Can You Only Get RMSF in the Rocky Mountains?
Best known for spreading Rocky Mountain Spotted Fever and Lyme disease, ticks are a common problem nearly everywhere. Both RMSF and Lyme disease have been reported in most of the Continental United States, with the highest concentration of RMSF being found in the Mid-South.
The first symptoms of Rocky Mountain spotted fever usually begin 2-14 days after the tick bites you. The bite itself is usually painless, but about half of the people who go on to develop the disease never remember being bitten. Most often the disease begins with the sudden onset of fever and headache.
Other Symptoms include:
- Rash (which occurs 2-5 days after fever, and may be absent in some cases)
- Abdominal pain (may be mistaken for appendicitis)
- Muscle pain
- Lack of appetite
- Redness of the whites of the eyes
RMSF is Not Going Away
Tick Removal Techniques
Trying to remove ticks has gone through a long and troubled evolution in America. While it’s agreed that removing the entire tick, and not leaving any of the head or mouth in the wound is a priority, few of us have been able to do this most times.
Squeezing the tick’s body will cause it to regurgitate stomach contents into the person, often with disease causing microbes in the mix. So if you do choose to use tweezers, grab the head as close to the skin possible. But don’t use tweezers if you can avoid it.
Smothering the tick by covering it with Vaseline has also been tried, but usually results in regurgitation before self-extraction. Getting it to back out by holding a hot match to its rear might work at times, but most often only burns the patient. This brings us to trick #1.
#1 – Inject Lidocaine (or Saline) Under the Tick
Many of us feel it’s best to inject Lidocaine under the tick using a small bore insulin style syringe/needle, then pull it out.
This technique has several advantages. The wheel of lidocaine under the skin produces an upward pressure that prevents stomach contents from entering back into the persons skin, even when its body is accidentally squeezed. Moreover, if the tick does not back out on its own, and has to be pulled out with tweezers, the remaining parts can be cut out with a scalpel because the area will be deadened. If you don’t have lidocaine, you can use sterile saline in its place.
#2 The Straw Lasso Tick Round-Up
Another trick is to have someone hold a straw over the critter and encircle it with sewing thread. Gently tighten a knot around the straw as it’s slowly retracted. You will be left with a lassoed tick. The knot will prevent stomach regurgitation, and you can use the thread to pull the little guy out.
Per CDC Recommendations: “Doxycycline is the first line treatment for adults and children of all ages and should be initiated immediately whenever RMSF is suspected.”
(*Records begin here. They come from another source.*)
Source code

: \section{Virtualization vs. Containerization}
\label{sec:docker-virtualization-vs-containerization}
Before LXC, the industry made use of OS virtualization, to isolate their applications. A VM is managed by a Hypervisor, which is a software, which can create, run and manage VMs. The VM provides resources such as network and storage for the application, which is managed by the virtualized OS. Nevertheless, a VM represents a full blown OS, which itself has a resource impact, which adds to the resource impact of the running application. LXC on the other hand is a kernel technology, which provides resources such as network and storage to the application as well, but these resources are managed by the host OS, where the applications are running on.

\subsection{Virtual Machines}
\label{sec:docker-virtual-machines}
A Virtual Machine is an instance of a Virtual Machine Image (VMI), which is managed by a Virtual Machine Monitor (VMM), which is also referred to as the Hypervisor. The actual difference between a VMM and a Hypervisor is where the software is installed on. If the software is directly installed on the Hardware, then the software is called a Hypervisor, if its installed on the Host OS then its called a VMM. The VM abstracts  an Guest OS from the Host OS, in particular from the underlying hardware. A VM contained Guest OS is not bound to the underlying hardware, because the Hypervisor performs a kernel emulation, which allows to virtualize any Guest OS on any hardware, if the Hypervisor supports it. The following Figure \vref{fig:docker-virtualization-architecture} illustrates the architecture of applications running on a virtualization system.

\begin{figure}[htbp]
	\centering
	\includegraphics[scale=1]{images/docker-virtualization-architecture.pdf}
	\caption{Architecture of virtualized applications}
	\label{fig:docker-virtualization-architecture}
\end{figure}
- Adults: 100 mg every 12 hours
- Children under 45 kg (100 lbs): 2.2 mg/kg body weight given twice a day
Keep in mind people should be treated for an additional 3 days after the fever resolves, and until there is evidence the person has significantly improved. The standard duration of treatment is usually 7-14 days.
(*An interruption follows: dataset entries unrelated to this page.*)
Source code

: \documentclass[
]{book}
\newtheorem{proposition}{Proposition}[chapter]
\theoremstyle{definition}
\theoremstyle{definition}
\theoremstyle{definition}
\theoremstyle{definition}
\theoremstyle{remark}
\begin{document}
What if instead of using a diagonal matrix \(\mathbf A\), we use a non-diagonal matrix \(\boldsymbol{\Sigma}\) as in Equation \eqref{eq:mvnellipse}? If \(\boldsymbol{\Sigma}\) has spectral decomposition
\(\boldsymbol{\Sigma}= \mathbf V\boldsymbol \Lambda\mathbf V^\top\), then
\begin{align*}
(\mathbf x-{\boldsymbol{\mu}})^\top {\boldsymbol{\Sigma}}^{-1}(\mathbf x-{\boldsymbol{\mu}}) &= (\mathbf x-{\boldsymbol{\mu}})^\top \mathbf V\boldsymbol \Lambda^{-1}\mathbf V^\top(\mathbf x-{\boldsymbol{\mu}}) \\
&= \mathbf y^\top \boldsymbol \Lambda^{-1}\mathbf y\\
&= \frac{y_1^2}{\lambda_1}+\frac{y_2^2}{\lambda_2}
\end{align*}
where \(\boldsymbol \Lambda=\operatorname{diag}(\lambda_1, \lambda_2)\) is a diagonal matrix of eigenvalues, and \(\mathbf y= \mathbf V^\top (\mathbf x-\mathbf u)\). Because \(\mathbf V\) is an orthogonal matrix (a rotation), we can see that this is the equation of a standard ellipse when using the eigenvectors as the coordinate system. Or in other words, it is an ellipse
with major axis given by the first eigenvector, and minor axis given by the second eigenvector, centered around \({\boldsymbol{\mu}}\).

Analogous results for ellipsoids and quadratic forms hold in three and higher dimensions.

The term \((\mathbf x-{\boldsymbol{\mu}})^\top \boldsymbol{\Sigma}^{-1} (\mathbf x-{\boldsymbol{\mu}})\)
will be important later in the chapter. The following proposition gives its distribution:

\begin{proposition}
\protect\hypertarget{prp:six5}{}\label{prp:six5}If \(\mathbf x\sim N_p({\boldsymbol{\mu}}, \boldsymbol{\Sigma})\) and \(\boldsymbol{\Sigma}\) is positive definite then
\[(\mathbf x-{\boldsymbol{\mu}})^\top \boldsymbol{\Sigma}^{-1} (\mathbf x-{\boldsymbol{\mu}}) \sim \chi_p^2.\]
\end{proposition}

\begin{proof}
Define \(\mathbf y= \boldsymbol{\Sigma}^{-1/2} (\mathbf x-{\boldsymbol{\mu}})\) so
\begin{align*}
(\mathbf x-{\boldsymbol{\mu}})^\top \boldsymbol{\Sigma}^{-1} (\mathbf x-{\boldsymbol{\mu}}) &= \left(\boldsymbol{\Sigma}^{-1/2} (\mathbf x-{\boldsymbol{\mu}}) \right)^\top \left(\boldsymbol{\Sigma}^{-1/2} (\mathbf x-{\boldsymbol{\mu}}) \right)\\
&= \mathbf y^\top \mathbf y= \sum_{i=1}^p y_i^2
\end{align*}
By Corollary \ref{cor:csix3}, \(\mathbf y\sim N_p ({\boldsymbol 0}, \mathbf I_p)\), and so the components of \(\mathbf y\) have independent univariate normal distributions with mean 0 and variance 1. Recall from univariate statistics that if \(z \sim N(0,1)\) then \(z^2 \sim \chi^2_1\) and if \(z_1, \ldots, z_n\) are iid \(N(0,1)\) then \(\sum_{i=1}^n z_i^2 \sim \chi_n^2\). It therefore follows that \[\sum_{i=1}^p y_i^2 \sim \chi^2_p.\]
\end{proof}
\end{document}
Some General Comments on Doxycycline
All in all, doxycycline is probably the most versatile drug for use in the wilderness. If you can only pack one antibiotic – make it doxycycline. It predisposes people to sunburn, and has some restrictions with pregnancy, but is easy to come by and works for many ailments. If nowhere else, you can find it in a pet store with the fish antibiotics.
Last and Really Bizarre
For some reason when a tick lodges in the back of a person’s neck, it can cause a type of ascending paralysis. This is when you become numb and weak, first in the toes and feet, and then the disability slowly creeps all the way up to your head. But this complication is rare, and removal of the tick is all that’s needed to resolve these unusual symptoms.
Take Home Message: Ticks can carry a variety of diseases, most of which produce rashes, and respond well to doxycycline taken for 14 days. If a person has a rash that involves the palms, and it was not preceded by a common head cold, a tick borne illness may be the cause. Give the person an antibiotic. Doxycycline works best, and the infection usually resolves in a couple weeks.